> Requirement: Within the entries that follow, show each line where the word "farm" occurs.

[Items listed in a dataset]

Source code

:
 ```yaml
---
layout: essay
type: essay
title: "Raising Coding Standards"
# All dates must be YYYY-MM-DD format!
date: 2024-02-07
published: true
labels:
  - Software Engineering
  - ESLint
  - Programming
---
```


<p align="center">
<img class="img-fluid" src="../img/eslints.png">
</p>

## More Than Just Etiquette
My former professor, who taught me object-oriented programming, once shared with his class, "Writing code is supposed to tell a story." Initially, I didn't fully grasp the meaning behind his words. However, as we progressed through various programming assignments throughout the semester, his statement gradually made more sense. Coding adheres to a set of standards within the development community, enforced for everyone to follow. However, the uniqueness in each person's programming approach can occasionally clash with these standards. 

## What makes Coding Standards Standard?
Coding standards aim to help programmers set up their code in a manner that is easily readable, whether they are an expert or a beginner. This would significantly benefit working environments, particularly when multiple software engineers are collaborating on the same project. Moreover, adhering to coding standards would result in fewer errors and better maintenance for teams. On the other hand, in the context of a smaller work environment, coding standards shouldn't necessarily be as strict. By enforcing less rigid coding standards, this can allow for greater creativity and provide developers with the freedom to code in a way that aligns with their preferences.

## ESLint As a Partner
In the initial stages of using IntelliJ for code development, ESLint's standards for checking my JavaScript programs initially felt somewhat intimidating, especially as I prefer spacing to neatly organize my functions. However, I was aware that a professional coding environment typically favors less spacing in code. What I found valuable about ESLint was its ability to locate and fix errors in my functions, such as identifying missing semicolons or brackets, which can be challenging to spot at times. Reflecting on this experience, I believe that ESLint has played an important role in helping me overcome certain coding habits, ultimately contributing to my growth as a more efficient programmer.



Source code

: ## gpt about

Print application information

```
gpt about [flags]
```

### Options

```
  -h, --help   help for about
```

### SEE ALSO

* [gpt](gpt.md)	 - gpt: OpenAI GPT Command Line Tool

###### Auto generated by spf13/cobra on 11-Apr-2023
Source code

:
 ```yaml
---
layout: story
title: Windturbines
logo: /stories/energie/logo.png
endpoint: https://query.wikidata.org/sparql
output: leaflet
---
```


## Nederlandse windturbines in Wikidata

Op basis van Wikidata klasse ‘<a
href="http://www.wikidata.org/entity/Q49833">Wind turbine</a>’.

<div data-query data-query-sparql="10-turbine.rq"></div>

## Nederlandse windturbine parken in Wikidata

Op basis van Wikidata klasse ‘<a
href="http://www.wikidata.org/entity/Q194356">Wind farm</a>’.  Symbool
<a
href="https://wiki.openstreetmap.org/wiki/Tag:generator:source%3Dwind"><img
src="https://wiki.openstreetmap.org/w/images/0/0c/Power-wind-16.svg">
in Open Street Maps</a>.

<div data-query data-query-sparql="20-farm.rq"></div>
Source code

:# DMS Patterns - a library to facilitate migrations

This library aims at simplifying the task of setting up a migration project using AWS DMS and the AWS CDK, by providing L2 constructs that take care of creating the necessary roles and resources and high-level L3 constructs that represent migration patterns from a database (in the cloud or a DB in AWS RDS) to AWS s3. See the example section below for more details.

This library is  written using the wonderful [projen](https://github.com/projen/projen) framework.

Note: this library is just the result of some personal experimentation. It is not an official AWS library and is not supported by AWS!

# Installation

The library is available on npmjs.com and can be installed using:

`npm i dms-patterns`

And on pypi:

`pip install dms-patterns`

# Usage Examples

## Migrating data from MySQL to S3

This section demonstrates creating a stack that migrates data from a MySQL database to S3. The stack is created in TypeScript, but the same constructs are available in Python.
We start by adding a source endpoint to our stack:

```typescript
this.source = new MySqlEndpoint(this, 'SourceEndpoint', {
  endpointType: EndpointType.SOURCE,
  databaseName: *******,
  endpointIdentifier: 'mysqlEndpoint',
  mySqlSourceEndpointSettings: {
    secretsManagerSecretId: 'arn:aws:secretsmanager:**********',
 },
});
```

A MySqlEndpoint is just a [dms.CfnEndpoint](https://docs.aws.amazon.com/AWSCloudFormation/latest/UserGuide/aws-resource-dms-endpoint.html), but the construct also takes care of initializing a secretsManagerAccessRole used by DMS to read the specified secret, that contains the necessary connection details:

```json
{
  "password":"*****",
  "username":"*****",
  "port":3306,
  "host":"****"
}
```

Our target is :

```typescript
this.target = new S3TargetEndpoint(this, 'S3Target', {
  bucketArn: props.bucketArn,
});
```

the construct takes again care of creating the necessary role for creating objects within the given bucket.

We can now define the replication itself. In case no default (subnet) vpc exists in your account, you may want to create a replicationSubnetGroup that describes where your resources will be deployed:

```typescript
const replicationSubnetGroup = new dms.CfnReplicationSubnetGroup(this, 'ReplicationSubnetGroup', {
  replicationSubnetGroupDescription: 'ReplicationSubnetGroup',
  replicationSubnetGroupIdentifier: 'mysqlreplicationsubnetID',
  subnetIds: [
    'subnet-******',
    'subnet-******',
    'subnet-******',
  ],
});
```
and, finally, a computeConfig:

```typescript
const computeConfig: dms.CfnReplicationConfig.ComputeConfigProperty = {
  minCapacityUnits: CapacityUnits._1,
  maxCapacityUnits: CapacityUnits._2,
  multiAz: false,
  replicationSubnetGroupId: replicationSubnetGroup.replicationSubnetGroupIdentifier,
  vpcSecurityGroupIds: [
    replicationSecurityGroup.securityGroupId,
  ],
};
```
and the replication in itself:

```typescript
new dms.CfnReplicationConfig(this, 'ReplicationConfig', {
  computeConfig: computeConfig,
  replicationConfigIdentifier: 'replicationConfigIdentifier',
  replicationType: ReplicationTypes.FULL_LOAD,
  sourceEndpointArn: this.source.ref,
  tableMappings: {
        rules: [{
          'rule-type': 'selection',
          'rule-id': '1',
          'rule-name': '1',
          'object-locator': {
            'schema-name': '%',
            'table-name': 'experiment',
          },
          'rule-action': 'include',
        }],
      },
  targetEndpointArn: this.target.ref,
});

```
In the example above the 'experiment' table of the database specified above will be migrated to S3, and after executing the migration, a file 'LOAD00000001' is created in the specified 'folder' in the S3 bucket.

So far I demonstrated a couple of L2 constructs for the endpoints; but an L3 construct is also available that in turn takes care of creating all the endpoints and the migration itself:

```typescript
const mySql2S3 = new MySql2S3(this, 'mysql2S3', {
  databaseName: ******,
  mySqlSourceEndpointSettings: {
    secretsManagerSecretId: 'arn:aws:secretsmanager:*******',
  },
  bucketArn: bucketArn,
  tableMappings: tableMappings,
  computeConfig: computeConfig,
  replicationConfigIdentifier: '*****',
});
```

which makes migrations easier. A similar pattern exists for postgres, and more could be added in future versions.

--

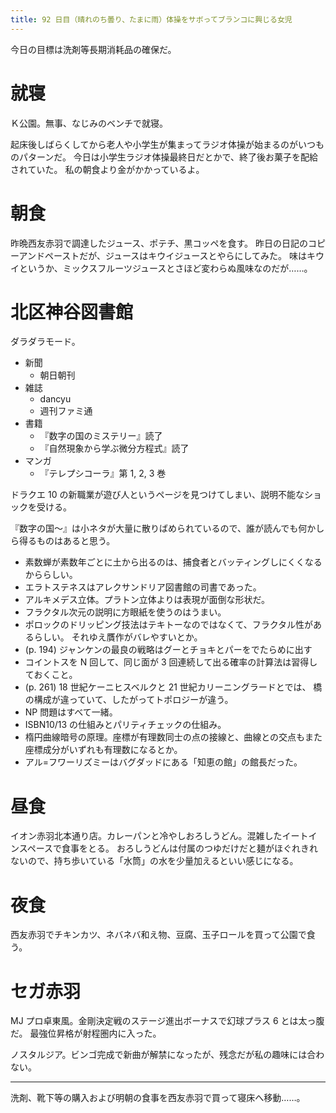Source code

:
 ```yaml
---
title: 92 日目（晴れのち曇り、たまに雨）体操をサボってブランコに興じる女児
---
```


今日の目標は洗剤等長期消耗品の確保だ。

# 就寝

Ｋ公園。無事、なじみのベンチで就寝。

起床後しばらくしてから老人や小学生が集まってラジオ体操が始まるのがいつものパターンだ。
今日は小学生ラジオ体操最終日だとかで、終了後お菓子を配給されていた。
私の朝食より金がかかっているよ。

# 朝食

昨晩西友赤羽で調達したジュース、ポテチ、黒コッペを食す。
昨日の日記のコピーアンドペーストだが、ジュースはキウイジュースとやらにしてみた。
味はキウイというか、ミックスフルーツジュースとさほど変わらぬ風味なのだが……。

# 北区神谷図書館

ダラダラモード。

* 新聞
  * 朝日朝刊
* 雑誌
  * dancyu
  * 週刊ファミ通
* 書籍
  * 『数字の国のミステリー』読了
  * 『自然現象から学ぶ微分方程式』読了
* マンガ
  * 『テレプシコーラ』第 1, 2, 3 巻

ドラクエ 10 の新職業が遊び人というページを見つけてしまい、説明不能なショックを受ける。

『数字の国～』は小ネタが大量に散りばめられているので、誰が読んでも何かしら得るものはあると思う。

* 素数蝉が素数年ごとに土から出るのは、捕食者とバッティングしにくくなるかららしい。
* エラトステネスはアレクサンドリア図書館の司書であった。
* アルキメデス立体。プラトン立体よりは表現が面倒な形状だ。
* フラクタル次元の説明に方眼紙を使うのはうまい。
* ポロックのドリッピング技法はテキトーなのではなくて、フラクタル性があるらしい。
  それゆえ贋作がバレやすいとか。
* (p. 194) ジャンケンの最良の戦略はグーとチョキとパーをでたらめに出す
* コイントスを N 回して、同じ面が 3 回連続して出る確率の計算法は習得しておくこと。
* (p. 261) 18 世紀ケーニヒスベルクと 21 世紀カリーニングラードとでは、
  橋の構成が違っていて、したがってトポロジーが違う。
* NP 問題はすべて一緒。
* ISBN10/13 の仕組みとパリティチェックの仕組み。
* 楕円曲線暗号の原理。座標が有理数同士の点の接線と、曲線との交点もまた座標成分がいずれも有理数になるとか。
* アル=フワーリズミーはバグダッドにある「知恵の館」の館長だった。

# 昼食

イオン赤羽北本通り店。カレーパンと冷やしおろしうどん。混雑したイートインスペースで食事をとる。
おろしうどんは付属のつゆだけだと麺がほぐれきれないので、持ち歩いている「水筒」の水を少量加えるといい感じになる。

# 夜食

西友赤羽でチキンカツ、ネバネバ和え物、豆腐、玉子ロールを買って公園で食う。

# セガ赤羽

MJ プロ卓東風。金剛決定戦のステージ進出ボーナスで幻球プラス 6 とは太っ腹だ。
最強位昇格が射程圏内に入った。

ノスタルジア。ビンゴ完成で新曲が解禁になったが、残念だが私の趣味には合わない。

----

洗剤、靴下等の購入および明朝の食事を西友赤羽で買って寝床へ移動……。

> Response to this exercise:
href="http://www.wikidata.org/entity/Q194356">Wind farm</a>’.  Symbool
<div data-query data-query-sparql="20-farm.rq"></div>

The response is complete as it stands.